> **Action item**
The expected response is the complete listing below, restated exactly, with its pictures omitted.

> **Material supplied**
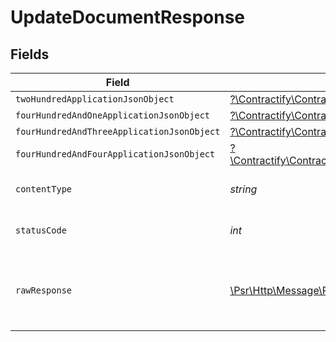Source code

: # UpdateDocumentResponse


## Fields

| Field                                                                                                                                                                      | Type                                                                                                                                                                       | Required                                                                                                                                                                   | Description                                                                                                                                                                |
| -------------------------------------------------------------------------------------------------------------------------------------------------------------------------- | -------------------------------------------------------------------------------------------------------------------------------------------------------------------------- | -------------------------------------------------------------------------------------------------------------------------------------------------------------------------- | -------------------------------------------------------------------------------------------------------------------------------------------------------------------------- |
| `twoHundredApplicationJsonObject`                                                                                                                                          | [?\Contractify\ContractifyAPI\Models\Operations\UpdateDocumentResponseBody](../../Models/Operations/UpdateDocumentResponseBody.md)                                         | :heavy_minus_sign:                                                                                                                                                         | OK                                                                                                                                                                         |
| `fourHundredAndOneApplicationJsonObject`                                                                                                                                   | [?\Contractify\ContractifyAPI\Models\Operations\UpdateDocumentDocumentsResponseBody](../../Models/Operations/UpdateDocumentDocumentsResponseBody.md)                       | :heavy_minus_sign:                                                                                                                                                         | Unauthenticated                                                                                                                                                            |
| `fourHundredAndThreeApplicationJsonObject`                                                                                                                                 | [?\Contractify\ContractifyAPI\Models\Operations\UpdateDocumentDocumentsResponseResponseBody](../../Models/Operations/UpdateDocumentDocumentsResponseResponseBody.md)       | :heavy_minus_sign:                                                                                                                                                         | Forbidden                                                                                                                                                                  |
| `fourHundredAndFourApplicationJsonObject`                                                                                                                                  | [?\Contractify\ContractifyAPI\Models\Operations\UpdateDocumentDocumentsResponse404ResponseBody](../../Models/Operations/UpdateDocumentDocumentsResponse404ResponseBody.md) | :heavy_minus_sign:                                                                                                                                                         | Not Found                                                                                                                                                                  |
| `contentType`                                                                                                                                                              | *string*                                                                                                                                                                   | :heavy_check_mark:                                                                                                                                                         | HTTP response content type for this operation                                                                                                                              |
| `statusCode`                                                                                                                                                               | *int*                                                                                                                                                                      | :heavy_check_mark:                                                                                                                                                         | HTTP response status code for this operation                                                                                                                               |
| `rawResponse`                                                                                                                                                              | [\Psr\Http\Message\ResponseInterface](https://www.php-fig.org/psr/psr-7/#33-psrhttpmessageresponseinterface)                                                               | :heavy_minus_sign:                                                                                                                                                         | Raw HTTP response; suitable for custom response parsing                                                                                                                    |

> **Problem solution**
Source code

: # UpdateDocumentResponse


## Fields

| Field                                                                                                                                                                      | Type                                                                                                                                                                       | Required                                                                                                                                                                   | Description                                                                                                                                                                |
| -------------------------------------------------------------------------------------------------------------------------------------------------------------------------- | -------------------------------------------------------------------------------------------------------------------------------------------------------------------------- | -------------------------------------------------------------------------------------------------------------------------------------------------------------------------- | -------------------------------------------------------------------------------------------------------------------------------------------------------------------------- |
| `twoHundredApplicationJsonObject`                                                                                                                                          | [?\Contractify\ContractifyAPI\Models\Operations\UpdateDocumentResponseBody](../../Models/Operations/UpdateDocumentResponseBody.md)                                         | :heavy_minus_sign:                                                                                                                                                         | OK                                                                                                                                                                         |
| `fourHundredAndOneApplicationJsonObject`                                                                                                                                   | [?\Contractify\ContractifyAPI\Models\Operations\UpdateDocumentDocumentsResponseBody](../../Models/Operations/UpdateDocumentDocumentsResponseBody.md)                       | :heavy_minus_sign:                                                                                                                                                         | Unauthenticated                                                                                                                                                            |
| `fourHundredAndThreeApplicationJsonObject`                                                                                                                                 | [?\Contractify\ContractifyAPI\Models\Operations\UpdateDocumentDocumentsResponseResponseBody](../../Models/Operations/UpdateDocumentDocumentsResponseResponseBody.md)       | :heavy_minus_sign:                                                                                                                                                         | Forbidden                                                                                                                                                                  |
| `fourHundredAndFourApplicationJsonObject`                                                                                                                                  | [?\Contractify\ContractifyAPI\Models\Operations\UpdateDocumentDocumentsResponse404ResponseBody](../../Models/Operations/UpdateDocumentDocumentsResponse404ResponseBody.md) | :heavy_minus_sign:                                                                                                                                                         | Not Found                                                                                                                                                                  |
| `contentType`                                                                                                                                                              | *string*                                                                                                                                                                   | :heavy_check_mark:                                                                                                                                                         | HTTP response content type for this operation                                                                                                                              |
| `statusCode`                                                                                                                                                               | *int*                                                                                                                                                                      | :heavy_check_mark:                                                                                                                                                         | HTTP response status code for this operation                                                                                                                               |
| `rawResponse`                                                                                                                                                              | [\Psr\Http\Message\ResponseInterface](https://www.php-fig.org/psr/psr-7/#33-psrhttpmessageresponseinterface)                                                               | :heavy_minus_sign:                                                                                                                                                         | Raw HTTP response; suitable for custom response parsing                                                                                                                    |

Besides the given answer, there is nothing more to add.